The strong Q2, similar to the record first quarter, propelled first-half 2015 net profit to a new high of S$2.39 billion, up 8 per cent. Excluding one-time gains, H1 net profit rose 12 per cent to S$2.25 billion.

DBS increased the interim dividend to 30 cents per share, up from 28 cents, "reflecting our confidence in the sustainability of our earnings". Based on last Friday's close of S$21.40, the annualised yield is 2.8 per cent. DBS ended Monday down 1.5 per cent or 32 cents at S$21.08 as Asian markets tumbled, weighed down by concerns over China's economic slowdown.

DBS chief executive Piyush Gupta DBS said that the bank's record performance came from broad-based growth despite a regional economic slowdown.

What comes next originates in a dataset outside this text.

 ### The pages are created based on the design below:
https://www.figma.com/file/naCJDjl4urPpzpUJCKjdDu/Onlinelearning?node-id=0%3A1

He was confident that while the second-half outlook has some uncertainty, loan and business pipelines remain healthy.

"Depending on what the Fed does, it can be choppy," he said, adding that there may even be a "taper tantrum" in this quarter. The US Federal Reserve is having its Open Market Committee meeting this week and will be closely watched for any signals on when it will raise interest rates.

He also expects choppiness from China's slowdown. Weak factory activity in China is already hitting the stockmarket. Last Friday's release of flash Caixin/Markit China manufacturing PMI in July showed it dropped to 48.2, from 49.3 in June, the lowest reading since April last year and the fifth straight month under 50. A reading below 50 denotes contraction. According to government data, industrial output is still rising.

Mr Gupta said he has seen some "green shots" in China but is uncertain if that's sustainable. DBS's trade loans in Q2 rose to S$2 billion, but they were down a massive S$9 billion in Q1.

For Q2, DBS enjoyed a strong rise in total income, up 16 per cent at S$2.69 billion from a year ago.

Net interest income rose 12 per cent to S$1.74 billion from an eight basis point increase in net interest margin (NIM) to 1.75 per cent.

Mr Gupta said that the impact of the rise in interest rates is coming through. The impact was not fully felt in Q1 because the "trade book had collapsed faster than expected".

DBS is the strongest beneficiary of highest interest rates among the local banks. The key Sibor or Singapore interbank offered rate began rising last December to a year high of 1.03 per cent in early April. It is now at 0.83 per cent, more than doubled from a year ago.

DBS also benefited as it let S$14-15 billion of expensive fixed deposits run off, mostly in US dollars and Hong Kong dollars, he said. Total deposits fell to S$306 billion, down 6 per cent from S$324.5 billion from Q1.

DBS maintains 52 per cent market share in current accounts/savings accounts, he said, but has been reducing its fixed deposits market share.

Our FD market share is coming down, from 12 per cent at its peak to now 6-7 per cent, he said.

"We don't want to pay 1.5 per cent, we have SGD surplus," he said. Rival banks have been paying 1.5 to 1.7 per cent for 12-month FDs, he noted.

He expects the NIM of 1.75 per cent to remain for the rest of the year.

Loans grew 9 per cent, partly due to currency effects, as higher corporate and housing loans were offset by lower trade loans. Loans rose one per cent in constant currency terms.

Q2 non-interest income increased 25 per cent to S$947 million. Net fee income rose 16 per cent to S$582 million as contributions from most activities recorded double-digit percentage growth. Stronger trading income resulted in a 44 per cent increase in other non-interest income to S$365 million. Costs rose 16 per cent to S$1.22 billion. Asset quality remained healthy with the non-performing loan ratio unchanged from recent quarters at 0.9 per cent.